Valora, BBVA’s app for Spanish homebuyers, indicates the bank’s direction. It tells you the likely price of the house you fancy, how much others nearby were sold for and what your own might fetch—all data pulled in from elsewhere. It assesses the damage to your monthly budget and of course steers you to BBVA for a mortgage. People using BBVA’s mortgage simulator are twice as likely to take out a loan if they go through Valora.
Other ideas are popping up. Tuyyo, an app for sending remittances between America and Mexico, is due to appear on October 16th—and other products, such as insurance, could one day be added to it. For a few cents Colombian customers taking out cash can buy insurance against being robbed during the next few hours, by pressing a button on the automated teller machine; 250,000 did so in July and over 350,000 in August.

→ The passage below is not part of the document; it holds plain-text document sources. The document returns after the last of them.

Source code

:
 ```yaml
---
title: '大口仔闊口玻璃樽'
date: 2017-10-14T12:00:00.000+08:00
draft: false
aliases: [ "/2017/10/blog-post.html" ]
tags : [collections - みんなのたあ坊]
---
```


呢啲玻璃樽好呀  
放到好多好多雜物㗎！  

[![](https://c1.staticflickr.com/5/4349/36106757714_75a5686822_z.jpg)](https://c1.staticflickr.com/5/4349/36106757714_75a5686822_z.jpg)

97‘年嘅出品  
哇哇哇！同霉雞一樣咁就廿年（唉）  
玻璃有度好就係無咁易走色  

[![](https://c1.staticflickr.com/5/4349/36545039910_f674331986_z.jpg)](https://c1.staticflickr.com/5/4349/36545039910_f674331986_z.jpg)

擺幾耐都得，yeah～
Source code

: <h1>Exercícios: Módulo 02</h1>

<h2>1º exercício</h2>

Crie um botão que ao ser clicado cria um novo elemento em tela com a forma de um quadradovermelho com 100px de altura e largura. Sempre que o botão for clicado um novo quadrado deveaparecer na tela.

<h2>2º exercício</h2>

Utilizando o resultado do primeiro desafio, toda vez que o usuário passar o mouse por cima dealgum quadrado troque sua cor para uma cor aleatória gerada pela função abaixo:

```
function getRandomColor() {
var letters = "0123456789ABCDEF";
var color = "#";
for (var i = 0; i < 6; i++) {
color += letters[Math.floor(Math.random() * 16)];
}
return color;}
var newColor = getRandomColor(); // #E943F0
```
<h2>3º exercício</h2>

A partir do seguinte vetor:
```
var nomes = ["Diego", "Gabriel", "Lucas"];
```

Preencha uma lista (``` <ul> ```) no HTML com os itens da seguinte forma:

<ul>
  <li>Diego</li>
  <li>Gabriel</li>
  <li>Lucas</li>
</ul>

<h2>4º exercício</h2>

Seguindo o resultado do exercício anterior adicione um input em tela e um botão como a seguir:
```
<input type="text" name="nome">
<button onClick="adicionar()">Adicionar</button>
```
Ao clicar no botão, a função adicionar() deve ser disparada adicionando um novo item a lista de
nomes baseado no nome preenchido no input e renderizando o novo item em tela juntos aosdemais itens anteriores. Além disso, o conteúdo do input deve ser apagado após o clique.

So far, however, the grand vision has yielded more promise than profit. Granted, there is much to admire. BBVA’s return on tangible equity in the second quarter, at 10.5%, was healthy by Europe’s modest standards and 1.6 percentage points higher than a year earlier. Its Mexican bank, BBVA Bancomer, the country’s largest, boasts hefty margins and is the biggest contributor to group profit. BBVA’s stake of just under half in Garanti, Turkey’s second-biggest bank, looks like a good bet on a young, tech-hungry country, despite political turmoil there.
But few clear signs suggest the technological transformation is yet yielding much revenue. Analysts praise BBVA’s plans and its early start, but also speak highly of ING, of the Netherlands, Germany’s Commerzbank and others. They complain that Mr Torres Vila’s indicators of digital progress lack long-term financial targets (except for the ratio of equity to risk-weighted assets, at 11%; it beats that). The stockmarket is not very impressed. Over the past five years, little distinguishes BBVA’s share price from those of Santander and CaixaBank, which rank first and third in Spain (see chart). In recent days all three have been dented by the crisis in Catalonia.
“It takes four or five years to have a substantially different business,” Mr Torres Vila says. A good flow of digital products will take time to show a return. By then, Mr González will be gone. He is 72 and the bank’s rules say he must go at 75. If he is right, the tech giants may by then be parked on BBVA’s lawn. At least it will be expecting them.